┌──

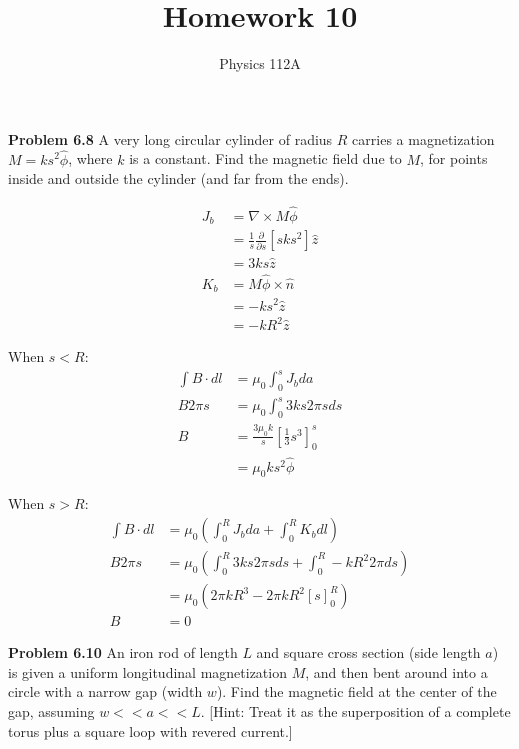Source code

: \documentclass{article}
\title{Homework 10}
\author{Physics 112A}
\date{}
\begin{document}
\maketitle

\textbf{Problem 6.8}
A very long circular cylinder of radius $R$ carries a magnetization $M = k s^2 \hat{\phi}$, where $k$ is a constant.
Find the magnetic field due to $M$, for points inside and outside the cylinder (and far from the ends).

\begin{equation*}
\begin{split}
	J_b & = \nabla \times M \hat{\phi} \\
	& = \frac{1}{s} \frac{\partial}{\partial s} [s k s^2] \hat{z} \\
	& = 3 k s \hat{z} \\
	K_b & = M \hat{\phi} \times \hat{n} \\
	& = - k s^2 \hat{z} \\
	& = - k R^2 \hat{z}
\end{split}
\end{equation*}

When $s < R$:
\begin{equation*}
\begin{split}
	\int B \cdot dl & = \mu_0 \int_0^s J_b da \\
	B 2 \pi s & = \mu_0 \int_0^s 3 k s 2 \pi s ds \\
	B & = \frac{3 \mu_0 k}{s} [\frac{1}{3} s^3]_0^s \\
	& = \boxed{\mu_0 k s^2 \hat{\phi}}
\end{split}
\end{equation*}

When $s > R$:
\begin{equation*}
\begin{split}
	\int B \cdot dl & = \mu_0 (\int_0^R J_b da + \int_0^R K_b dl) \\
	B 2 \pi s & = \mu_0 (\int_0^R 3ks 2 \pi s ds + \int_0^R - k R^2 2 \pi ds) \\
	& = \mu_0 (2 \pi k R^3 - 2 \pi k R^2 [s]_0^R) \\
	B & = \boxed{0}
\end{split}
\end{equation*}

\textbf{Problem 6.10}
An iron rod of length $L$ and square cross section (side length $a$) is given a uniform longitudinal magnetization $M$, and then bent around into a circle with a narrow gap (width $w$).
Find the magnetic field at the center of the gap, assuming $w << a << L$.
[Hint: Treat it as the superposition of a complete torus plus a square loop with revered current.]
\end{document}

└──

Both the first line of the records above and the line containing "A very long" belong in the copy; please return them and every line between, exactly, minus the pictures.

Source code

: \documentclass{article}
\title{Homework 10}
\author{Physics 112A}
\date{}
\begin{document}
\maketitle

\textbf{Problem 6.8}
A very long circular cylinder of radius $R$ carries a magnetization $M = k s^2 \hat{\phi}$, where $k$ is a constant.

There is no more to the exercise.